Member of the South Carolina House of Representatives
- In office 1911–1912

Attorney General of South Carolina
- In office 1924–1950
- Governor: Thomas Gordon McLeod John Gardiner Richards Jr. Ibra Charles Blackwood Olin D. Johnston Burnet R. Maybank Joseph Emile Harley Richard Manning Jefferies Ransome Judson Williams Strom Thurmond
- Preceded by: Samuel M. Wolfe
- Succeeded by: Tolliver Cleveland Callison Sr.

Personal details
- Born: July 22, 1883 Edgefield County, South Carolina, U.S.
- Died: December 27, 1951 (aged 68)
- Party: Democratic
- Education: Furman University

= John M. Daniel =

American attorney and politician

John M. Daniel (July 22, 1883 – December 27, 1951), also known as John Mobley Daniel, was an American attorney and politician.
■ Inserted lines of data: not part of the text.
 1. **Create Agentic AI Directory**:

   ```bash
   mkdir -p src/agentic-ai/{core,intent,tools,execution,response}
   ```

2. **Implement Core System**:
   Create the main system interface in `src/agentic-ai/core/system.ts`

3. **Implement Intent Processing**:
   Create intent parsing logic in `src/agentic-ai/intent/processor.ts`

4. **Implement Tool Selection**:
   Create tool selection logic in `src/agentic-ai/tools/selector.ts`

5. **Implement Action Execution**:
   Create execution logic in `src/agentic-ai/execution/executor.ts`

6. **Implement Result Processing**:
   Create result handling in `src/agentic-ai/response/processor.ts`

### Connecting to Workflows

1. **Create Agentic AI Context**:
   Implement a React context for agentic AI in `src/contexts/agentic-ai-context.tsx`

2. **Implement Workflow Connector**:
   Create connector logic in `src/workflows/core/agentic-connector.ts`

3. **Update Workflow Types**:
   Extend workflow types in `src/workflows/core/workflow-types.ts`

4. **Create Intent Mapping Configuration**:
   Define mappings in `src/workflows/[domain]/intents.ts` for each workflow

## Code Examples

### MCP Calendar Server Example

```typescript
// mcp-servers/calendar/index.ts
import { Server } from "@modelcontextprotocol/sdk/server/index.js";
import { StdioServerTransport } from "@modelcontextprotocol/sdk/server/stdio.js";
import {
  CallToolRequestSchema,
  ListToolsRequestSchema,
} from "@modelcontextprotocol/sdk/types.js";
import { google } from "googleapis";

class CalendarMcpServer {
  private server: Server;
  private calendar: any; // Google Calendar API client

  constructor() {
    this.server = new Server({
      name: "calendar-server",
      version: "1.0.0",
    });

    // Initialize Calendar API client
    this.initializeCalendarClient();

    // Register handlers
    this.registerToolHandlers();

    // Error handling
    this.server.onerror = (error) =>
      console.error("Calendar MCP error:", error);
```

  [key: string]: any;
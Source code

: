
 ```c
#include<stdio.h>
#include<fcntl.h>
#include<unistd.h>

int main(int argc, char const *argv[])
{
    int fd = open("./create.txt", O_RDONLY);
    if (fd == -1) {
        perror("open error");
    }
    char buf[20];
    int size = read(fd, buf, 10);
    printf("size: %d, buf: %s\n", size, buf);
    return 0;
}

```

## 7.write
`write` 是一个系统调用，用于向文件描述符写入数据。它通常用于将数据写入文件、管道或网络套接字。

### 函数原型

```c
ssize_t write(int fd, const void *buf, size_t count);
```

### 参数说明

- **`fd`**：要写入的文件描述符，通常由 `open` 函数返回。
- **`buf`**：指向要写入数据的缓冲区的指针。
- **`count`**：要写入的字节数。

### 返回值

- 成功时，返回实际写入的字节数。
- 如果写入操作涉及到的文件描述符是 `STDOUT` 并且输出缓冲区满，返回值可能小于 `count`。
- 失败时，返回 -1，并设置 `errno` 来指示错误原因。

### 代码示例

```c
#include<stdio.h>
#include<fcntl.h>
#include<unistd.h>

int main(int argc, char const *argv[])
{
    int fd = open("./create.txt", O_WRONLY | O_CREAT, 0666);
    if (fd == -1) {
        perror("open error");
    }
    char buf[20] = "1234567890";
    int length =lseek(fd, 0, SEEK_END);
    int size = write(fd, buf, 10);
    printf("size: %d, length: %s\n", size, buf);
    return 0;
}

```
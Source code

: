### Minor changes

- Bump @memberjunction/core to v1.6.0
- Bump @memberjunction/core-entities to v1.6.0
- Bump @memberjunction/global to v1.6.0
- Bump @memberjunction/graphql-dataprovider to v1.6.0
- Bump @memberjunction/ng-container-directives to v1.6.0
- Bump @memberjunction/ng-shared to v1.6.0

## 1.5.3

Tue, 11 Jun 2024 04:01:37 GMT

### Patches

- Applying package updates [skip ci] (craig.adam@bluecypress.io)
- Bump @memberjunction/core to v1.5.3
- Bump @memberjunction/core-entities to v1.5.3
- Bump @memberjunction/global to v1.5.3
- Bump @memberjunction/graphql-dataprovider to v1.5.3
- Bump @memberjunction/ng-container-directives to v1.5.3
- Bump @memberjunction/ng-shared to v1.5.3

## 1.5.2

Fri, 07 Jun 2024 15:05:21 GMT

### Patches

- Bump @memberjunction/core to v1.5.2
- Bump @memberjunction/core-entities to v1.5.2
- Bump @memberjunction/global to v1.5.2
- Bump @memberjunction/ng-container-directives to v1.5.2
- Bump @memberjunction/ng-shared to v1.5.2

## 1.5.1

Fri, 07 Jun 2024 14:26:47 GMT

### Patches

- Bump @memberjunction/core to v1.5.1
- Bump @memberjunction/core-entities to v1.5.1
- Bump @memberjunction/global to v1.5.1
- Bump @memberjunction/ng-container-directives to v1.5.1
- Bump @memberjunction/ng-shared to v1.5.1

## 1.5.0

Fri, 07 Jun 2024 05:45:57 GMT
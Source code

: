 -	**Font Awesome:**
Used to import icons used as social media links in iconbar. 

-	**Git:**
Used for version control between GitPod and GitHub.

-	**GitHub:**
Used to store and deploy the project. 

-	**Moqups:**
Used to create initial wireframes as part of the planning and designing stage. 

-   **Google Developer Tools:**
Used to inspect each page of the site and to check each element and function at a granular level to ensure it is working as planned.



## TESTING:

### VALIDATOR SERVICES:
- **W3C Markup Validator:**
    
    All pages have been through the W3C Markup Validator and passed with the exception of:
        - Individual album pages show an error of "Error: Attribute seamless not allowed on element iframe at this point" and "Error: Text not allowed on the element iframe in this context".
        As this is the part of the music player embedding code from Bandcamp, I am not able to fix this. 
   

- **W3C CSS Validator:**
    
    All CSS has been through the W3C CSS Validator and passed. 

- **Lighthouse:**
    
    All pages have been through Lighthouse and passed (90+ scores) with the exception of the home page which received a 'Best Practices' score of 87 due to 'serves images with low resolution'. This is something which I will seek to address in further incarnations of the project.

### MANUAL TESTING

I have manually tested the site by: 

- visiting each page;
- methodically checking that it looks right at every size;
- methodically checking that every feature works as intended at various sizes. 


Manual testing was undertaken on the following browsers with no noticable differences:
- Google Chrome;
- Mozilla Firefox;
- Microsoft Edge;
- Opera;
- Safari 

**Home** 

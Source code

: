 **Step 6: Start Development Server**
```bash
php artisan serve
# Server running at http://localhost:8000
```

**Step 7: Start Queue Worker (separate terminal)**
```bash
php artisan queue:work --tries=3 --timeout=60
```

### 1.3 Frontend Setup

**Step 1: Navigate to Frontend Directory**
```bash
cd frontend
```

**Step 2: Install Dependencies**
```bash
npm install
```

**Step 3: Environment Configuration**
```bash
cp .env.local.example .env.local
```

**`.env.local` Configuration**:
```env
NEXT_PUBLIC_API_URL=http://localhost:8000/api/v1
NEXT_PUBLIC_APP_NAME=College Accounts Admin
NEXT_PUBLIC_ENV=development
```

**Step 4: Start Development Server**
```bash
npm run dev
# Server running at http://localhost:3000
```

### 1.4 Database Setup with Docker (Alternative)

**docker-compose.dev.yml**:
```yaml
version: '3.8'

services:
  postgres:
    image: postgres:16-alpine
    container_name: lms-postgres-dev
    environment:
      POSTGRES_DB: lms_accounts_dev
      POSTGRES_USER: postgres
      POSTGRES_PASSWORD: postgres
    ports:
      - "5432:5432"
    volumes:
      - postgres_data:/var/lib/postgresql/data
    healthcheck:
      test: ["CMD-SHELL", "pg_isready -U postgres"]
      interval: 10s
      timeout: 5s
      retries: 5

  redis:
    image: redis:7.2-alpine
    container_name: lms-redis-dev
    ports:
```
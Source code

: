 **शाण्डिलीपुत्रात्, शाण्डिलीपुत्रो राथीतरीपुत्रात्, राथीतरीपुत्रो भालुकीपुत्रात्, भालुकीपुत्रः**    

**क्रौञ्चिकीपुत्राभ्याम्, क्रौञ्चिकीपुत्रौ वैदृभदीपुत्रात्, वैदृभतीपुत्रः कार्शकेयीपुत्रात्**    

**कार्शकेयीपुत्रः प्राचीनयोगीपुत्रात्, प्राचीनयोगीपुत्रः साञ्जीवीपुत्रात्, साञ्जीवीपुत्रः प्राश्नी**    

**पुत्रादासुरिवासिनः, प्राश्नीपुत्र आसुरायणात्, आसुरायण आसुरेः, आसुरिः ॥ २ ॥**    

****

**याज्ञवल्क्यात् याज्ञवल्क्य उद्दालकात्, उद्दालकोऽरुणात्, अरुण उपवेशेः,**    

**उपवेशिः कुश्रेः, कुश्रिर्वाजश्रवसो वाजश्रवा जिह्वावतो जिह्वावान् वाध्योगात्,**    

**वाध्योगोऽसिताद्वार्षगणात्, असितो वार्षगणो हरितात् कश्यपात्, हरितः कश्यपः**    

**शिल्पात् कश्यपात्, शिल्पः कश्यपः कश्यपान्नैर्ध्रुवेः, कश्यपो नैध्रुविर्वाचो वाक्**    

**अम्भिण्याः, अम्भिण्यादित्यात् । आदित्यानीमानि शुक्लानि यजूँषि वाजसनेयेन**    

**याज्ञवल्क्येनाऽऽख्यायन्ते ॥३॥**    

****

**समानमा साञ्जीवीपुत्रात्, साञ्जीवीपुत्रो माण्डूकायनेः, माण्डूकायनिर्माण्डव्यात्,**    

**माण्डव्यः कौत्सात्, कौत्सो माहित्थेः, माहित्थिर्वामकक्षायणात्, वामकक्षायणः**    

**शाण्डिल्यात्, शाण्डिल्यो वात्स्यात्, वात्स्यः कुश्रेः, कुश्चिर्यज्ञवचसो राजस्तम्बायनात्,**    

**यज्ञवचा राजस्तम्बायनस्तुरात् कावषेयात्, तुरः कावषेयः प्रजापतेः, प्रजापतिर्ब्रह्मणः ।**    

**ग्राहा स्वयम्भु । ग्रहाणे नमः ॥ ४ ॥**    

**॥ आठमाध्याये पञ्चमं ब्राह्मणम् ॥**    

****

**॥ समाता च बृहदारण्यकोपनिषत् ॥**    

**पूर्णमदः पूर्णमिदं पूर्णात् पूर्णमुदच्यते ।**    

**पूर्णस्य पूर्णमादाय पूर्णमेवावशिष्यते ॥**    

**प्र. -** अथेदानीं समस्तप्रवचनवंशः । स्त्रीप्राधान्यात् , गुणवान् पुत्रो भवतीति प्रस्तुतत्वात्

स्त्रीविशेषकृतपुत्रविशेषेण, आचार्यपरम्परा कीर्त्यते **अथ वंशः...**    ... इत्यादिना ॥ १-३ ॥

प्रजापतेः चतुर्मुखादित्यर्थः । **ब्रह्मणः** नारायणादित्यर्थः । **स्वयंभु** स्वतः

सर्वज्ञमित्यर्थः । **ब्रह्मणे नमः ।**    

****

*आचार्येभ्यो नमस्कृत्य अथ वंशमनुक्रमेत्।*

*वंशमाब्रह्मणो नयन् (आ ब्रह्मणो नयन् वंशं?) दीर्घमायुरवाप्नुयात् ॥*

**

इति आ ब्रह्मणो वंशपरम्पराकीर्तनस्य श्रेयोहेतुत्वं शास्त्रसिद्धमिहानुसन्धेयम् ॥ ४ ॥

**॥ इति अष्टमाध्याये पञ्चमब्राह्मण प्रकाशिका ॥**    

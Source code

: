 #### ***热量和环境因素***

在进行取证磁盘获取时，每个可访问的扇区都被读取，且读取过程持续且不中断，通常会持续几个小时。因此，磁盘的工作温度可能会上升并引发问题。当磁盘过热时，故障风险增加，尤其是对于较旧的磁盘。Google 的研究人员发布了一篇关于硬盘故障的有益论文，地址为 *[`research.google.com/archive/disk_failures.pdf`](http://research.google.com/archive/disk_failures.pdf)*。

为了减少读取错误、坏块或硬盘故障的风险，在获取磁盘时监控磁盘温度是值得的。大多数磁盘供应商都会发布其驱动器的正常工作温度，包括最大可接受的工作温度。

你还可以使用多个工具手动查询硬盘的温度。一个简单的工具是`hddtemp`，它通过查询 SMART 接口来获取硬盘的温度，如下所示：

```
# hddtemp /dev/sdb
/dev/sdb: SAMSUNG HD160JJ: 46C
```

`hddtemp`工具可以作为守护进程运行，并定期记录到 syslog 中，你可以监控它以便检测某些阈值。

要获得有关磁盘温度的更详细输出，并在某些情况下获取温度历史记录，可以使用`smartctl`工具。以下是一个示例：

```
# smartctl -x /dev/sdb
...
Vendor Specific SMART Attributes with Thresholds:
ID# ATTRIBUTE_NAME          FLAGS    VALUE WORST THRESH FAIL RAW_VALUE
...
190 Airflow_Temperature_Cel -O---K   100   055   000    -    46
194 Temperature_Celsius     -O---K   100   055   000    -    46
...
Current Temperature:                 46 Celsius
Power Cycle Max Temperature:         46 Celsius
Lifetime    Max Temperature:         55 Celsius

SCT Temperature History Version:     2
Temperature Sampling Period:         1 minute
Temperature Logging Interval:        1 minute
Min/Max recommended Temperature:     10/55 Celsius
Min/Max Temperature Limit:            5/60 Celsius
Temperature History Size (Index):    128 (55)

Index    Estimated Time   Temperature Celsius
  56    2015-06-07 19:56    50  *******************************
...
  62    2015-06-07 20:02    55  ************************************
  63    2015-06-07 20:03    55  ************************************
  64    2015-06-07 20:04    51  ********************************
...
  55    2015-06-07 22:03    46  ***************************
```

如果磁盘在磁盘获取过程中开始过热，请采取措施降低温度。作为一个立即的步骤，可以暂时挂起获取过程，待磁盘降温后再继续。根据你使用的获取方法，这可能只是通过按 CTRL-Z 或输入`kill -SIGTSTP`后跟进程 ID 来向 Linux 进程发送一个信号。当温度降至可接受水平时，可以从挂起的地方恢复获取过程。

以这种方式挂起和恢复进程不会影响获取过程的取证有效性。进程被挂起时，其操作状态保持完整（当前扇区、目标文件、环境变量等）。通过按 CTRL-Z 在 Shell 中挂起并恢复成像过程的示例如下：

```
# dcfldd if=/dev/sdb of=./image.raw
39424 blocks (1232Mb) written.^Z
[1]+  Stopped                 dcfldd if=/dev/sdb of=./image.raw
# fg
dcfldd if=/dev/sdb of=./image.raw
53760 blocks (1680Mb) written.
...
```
He served as attorney general of South Carolina from 1924 to 1950.

== Life and career ==
Daniel was born in Edgefield County, South Carolina. He attended Furman University.

In 1911, Daniel was elected to the South Carolina House of Representatives, representing Greenville County, South Carolina.

Daniel served as attorney general of South Carolina from 1924 to 1950.

Daniel died on December 27, 1951, at the age of 68.